Putas and stevedores, longkus and captain’s wives, looked up casually from their gossip as we crossed the smoky taproom of the Seven Sisters. Our destination was a window seat where an old man in a black leather jerkin sat alone above his mug, a staff carved with the head of an eagle leaning against his chair, the smoke of his black cigarillu slowly rising into curlicues of sun.

I understood little of the transaction that followed, by which the sclavu known as Lew was debtfreed, grubstaked —Gabriela counted out golden pesos — and formally apprenticed to the consejal Shagroy da Leones for a period of seven years, upon which terms this hireling Luchu Wain became a free ciudadanu of the loyal Imperial city of Puertu Buenu. Smiling, Gabriela unlocked the remaining brass shackle from my ankle, produced a deerskin jerkin, and told me to cover my back decently.

“Papa, Goddess knows your bookstore don’t have the cash to hire a hellboy for a trecena in Uayeb,” objected —I reconstruct the precise words I didn’t understand at the time, but her attitude was clear — a large young woman in a blue cotton apron, whose bold dark features were softened by a constellation of freckles. At her neck she wore a scarlet kerchief which identified her as a lay priestess of the Goddess Tonantzin.

“Katerina da Leones, muchu gustu,” smiled Gabriela.

“Cazinga, na.” The young woman curtsied without much grace.

“Tranquil, mijita.” The old man indicated the stack of gold coins on the table and scooped them into his pouch. “Bring us chocolatl, daughter. Gabriela, you must have hunger. My fren Luchu Wain, you wan food?” This last emerged in creaky but recognizable English. “Do I say right?”

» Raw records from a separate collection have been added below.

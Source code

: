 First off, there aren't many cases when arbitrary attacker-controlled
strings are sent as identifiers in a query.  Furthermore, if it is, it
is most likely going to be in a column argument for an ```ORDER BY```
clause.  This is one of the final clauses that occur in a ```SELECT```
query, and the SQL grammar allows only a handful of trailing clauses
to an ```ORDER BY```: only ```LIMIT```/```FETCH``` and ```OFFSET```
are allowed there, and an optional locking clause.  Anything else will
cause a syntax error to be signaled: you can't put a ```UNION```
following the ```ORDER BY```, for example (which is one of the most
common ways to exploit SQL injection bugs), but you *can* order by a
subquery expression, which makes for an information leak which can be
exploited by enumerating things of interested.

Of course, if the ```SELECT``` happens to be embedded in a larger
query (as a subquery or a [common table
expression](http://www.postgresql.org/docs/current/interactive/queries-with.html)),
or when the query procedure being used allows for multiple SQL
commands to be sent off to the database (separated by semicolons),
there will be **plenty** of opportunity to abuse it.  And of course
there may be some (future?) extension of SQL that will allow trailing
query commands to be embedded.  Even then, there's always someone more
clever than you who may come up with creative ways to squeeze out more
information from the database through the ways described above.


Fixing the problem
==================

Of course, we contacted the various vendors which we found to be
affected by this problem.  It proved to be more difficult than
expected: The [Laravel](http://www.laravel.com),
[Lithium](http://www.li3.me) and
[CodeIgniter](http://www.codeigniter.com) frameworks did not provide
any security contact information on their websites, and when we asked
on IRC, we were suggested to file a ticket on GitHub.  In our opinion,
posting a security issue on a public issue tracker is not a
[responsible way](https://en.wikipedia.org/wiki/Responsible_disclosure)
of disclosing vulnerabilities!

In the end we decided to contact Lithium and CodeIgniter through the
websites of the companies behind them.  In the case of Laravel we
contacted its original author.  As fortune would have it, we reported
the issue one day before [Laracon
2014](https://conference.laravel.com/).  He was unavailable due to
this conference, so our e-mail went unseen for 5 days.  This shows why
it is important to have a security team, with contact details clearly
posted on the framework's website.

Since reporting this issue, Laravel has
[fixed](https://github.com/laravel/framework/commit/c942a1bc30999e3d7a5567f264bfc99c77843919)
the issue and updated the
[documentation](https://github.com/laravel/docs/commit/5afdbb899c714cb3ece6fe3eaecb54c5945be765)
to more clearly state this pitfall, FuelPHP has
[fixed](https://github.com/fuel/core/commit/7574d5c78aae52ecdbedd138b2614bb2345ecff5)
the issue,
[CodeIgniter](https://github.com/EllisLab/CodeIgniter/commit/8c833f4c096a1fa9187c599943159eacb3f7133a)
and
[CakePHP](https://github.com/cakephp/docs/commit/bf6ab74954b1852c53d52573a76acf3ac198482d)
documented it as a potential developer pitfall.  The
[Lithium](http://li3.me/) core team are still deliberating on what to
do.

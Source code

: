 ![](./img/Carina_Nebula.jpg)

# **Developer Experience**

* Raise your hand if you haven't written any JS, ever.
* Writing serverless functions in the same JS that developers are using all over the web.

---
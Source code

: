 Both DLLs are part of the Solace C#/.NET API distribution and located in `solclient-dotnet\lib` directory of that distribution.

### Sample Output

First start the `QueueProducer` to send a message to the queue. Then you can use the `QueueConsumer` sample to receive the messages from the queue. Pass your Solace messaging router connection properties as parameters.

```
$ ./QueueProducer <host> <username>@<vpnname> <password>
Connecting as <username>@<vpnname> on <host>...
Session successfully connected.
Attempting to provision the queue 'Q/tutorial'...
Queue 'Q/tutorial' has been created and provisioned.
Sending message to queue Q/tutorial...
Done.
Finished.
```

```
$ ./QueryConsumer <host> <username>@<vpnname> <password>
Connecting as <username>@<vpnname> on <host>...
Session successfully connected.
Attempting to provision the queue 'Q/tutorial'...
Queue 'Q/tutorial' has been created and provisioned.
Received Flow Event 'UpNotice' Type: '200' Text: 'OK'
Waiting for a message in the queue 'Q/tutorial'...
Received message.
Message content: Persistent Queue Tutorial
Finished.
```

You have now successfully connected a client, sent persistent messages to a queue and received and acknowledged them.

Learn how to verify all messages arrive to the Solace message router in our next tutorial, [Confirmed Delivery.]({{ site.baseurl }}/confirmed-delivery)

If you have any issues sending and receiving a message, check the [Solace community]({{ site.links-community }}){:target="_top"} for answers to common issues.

The gold apparently offered a convincing argument, as Katerina, still glowering, turned and bellowed toward the kitchen as the cantina regulars resumed the smoky hum of their conversations.

Now I dared to raise my eyes to the face of my new employer. A grizzling of white clung to his bumpy nutmeg of a skull. His face was deeply grizzled, and his right ear gleamed with the gold hoop of a merchant sailor. I would have said he had some few years more than Gabriela, and in fact Shagroy told me he was born in Eleven Rabbit, the year of the great earthquake, when the red tile roof of the Conseju collapsed, and had it not happened at dawn there would have been great loss of life, a date which measured him some five-and-sixty.

“Muchu gustu, Luchu Wain,” said Shagroy, gripping my elbow with his strong right hand. His left, I saw, hung useless from the shoulder, the result, as he told me later, of a saber-stroke suffered in a melee at Whaler’s Cove with Tongan piratas who attempted to sack Puertu Buenu in the winter of year Four Reed, which I would make out to be 1951 on the other side. Shagroy would have had five-and-forty years, and not a young man to be serving in the city’s defenses. “You have arrived in a good moment,” he told me laughing, “to help this viejitu move many boxes of books! E, Gabriela, I already like this one better than that skinny mozo you were dragging around last winter!”